Gocco’s demise is familiar, really, from a letterpress person’s perspective. Like many technologies, the obsolescence of letterpress opened it up to print and book artists. Older fine press people talk of the 70’s as a golden period in which you could drive up to any print shop in town and they would load in their letterpress equipment for you. An equipment dealer outside of Cleveland told me once how even five years ago he was regularly incinerating old type cases and cabinets because he couldn’t get rid of them. Now good presses sell at a premium, even proof presses, a kind of press that was never used for production runs. Scarcity increases value, but value isn’t just in the physical objects themselves: it’s in the whole culture of a craft, the specific, precise language of a trade, in craftsmanship honed by daily work. We’re quickly losing the tools of many crafts, but quicker still is the loss of the skills required to use these tools proficiently. There’s many a printer turning in his grave at the thought of girlprinter eating her cereal at the feed board of her C&P. More than one old-timer has looked at my work and asked in all sincerity: who buys this?

Gocco, however, is a toy, which perhaps is its problem.
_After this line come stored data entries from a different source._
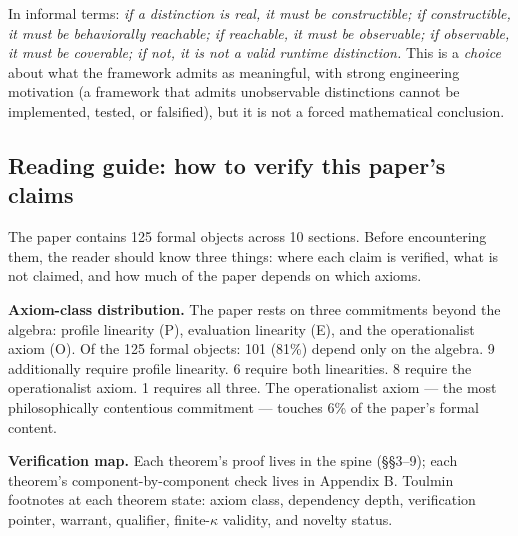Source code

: In informal terms: \emph{if a distinction is real, it must
be constructible; if constructible, it must be behaviorally
reachable; if reachable, it must be observable; if
observable, it must be coverable; if not, it is not a valid
runtime distinction.} This is a \emph{choice} about what
the framework admits as meaningful, with strong engineering
motivation (a framework that admits unobservable distinctions
cannot be implemented, tested, or falsified), but it is not
a forced mathematical conclusion.

\subsection{Reading guide: how to verify this paper's claims}
\label{sec:reading-guide}

The paper contains 125 formal objects across 10 sections.
Before encountering them, the reader should know three
things: where each claim is verified, what is not claimed,
and how much of the paper depends on which axioms.

\medskip
\noindent\textbf{Axiom-class distribution.}
The paper rests on three commitments beyond the algebra:
profile linearity (\textsf{P}), evaluation linearity
(\textsf{E}), and the operationalist axiom (\textsf{O}).
Of the 125 formal objects: 101 (81\%) depend only on
the algebra. 9 additionally require profile linearity.
6 require both linearities. 8 require the operationalist
axiom. 1 requires all three. The operationalist axiom
--- the most philosophically contentious commitment ---
touches 6\% of the paper's formal content.

\medskip
\noindent\textbf{Verification map.}
Each theorem's proof lives in the spine (\S\S3--9); each
theorem's component-by-component check lives in Appendix
B. Toulmin footnotes at each theorem state: axiom class,
dependency depth, verification pointer, warrant, qualifier,
finite-$\kappa$ validity, and novelty status.

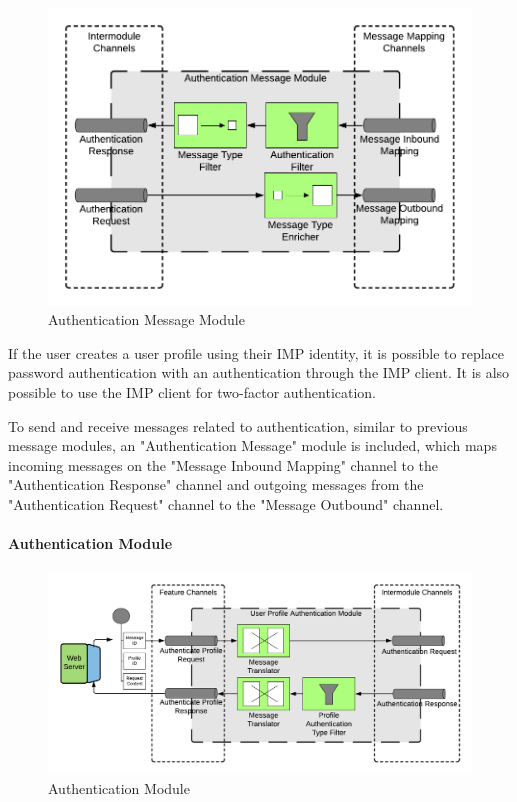 \begin{figure}[h!]
    \centering
    \includegraphics[scale=0.6]{Diagrams/Integration Architecture 1/Technological Integration/16. Authenticatin Message Module.pdf}
    \caption{Authentication Message Module}
    \label{integration1:authentication_message_module}
\end{figure}

If the user creates a user profile using their IMP identity, it is possible to replace password authentication with an authentication through the IMP client. It is also possible to use the IMP client for two-factor authentication.

To send and receive messages related to authentication, similar to previous message modules, an "Authentication Message" module is included, which maps incoming messages on the "Message Inbound Mapping" channel to the "Authentication Response" channel and outgoing messages from the "Authentication Request" channel to the "Message Outbound" channel.

\paragraph{Authentication Module}

\begin{figure}[h!]
    \centering
    \includegraphics[scale=0.6]{Diagrams/Integration Architecture 1/Technological Integration/17. Authentication.pdf}
    \caption{Authentication Module}
    \label{integration1:authentication_module}
\end{figure}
Toys are expendable, and the toy business is a fickle market. Gocco’s had a good run: over 25 years in Japan, less elsewhere. Kids may have moved on from Gocco, but artists haven’t. In the event that RISO does discontinue the system and another commercial supplier doesn’t step into the breach, artists have to figure out a way to keep Gocco alive by working out how to produce their own screens, by adapting other bulbs and experimenting with non-proprietary inks. It’s screenprinting, after all. If Gocco does die, we’ll lose the convenience of the system, but the aesthetic will live on, and as letterpress has shown, a whole new culture will develop around the piercing together of tools and resources. Re-inventing the wheel has it’s own pleasures, and there’s the always the possibility of a better wheel right around the corner.

* This must have been during an early attempt to introduce Gocco into the Australian market. I remember a tiered display of the machines, and mounting serious argument as to why I must own one. I think the cost of the consumables killed my campaign pretty quickly. Years later, after I’d forgotten ever wanting one, Mum sent me money earmarked for a Gocco. It seems that she’d felt a little guilty that she may have hampered my typographic career by not caving in and buying me one all those years ago. But I didn’t buy a Gocco, deciding instead to put the money toward my first letterpress.

3 Comments:

Anonymous Anonymous said...

NEHOC in Australia are clear on their website that the Gocco will only be discontinued in the US for now, and even then, there are supplies to that country for another 3 years. No decision to withdraw supply to other countries has been made at this point. NEHOC say they have supplies for at leeast 5 years.

I think that means you should go out and buy one...and I've already come up with other supply avenues to keep the Gocco working beyond offical Gocco supplies.

Glad you had a nice time in Sydney!!

3:42 PM  
Blogger rania said...

hopefully gocco will make it though....its so sad...

6:55 AM  
Anonymous Anonymous said...

That is my dream to have access to a letterpress... sadly, here in Lille, they closed the last one, only recently. But I do have access to a silkscreen studio plus the high consumable Gocco, I'm all sat. You can get everything you need through Japan, they have it sussed. They know we want their machine.
I have enjoyed reading your blog, thank you.